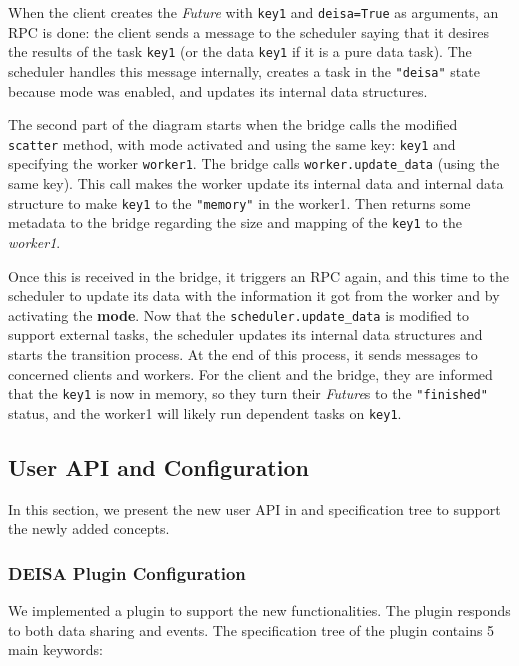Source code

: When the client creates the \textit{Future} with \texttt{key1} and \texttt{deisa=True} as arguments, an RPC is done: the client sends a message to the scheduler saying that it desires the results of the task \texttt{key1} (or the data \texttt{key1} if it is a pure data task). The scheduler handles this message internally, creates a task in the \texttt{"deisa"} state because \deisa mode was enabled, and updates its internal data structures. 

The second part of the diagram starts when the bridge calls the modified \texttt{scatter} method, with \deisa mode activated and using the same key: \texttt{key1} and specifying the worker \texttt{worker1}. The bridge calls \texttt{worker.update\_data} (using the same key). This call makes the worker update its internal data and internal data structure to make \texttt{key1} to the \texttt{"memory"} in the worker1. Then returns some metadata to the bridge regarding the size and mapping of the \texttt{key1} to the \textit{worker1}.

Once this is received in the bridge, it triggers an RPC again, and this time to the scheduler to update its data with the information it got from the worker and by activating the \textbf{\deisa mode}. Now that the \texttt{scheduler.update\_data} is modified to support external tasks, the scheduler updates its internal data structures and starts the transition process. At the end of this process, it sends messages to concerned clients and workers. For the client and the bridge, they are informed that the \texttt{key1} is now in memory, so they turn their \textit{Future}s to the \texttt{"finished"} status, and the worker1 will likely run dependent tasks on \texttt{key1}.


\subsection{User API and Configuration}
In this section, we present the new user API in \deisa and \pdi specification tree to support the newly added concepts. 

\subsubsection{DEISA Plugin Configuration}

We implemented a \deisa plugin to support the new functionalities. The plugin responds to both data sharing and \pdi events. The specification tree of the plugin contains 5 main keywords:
· · · ·
**Action item:** In the listing above, take the line containing "Once this is" as the start and write out every line through the last one exactly, with nothing added.

**Your solution:**
Once this is received in the bridge, it triggers an RPC again, and this time to the scheduler to update its data with the information it got from the worker and by activating the \textbf{\deisa mode}. Now that the \texttt{scheduler.update\_data} is modified to support external tasks, the scheduler updates its internal data structures and starts the transition process. At the end of this process, it sends messages to concerned clients and workers. For the client and the bridge, they are informed that the \texttt{key1} is now in memory, so they turn their \textit{Future}s to the \texttt{"finished"} status, and the worker1 will likely run dependent tasks on \texttt{key1}.


\subsection{User API and Configuration}
In this section, we present the new user API in \deisa and \pdi specification tree to support the newly added concepts. 

\subsubsection{DEISA Plugin Configuration}

We implemented a \deisa plugin to support the new functionalities. The plugin responds to both data sharing and \pdi events. The specification tree of the plugin contains 5 main keywords:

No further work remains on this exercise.